> **To do**
Your answer should hold only the line containing "single entity; those" and each line that follows it in the listing, copied exactly.
Given records section start
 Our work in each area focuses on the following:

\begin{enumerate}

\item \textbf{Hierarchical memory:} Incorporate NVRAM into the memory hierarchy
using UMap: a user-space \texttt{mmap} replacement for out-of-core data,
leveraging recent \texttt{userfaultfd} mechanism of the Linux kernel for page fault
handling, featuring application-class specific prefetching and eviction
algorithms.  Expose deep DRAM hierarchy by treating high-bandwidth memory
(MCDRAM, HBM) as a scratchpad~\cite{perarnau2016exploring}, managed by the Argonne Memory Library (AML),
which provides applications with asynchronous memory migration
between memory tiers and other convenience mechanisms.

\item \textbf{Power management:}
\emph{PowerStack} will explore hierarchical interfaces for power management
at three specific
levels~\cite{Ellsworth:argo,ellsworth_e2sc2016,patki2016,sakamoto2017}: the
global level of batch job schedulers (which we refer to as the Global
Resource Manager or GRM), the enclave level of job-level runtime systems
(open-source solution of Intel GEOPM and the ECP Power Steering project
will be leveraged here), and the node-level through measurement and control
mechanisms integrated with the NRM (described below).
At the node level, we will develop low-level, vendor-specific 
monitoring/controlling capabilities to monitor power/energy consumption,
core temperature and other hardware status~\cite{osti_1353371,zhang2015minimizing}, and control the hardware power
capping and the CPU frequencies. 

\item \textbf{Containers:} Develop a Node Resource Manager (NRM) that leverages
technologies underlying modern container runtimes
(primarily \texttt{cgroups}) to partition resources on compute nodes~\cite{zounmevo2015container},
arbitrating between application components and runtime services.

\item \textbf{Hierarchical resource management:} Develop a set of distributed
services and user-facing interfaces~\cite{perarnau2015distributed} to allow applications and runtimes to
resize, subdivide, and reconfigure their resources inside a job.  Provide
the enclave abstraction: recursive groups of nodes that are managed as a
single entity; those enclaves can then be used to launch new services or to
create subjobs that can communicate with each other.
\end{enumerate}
Given records section end
> **Reply**
single entity; those enclaves can then be used to launch new services or to
create subjobs that can communicate with each other.
\end{enumerate}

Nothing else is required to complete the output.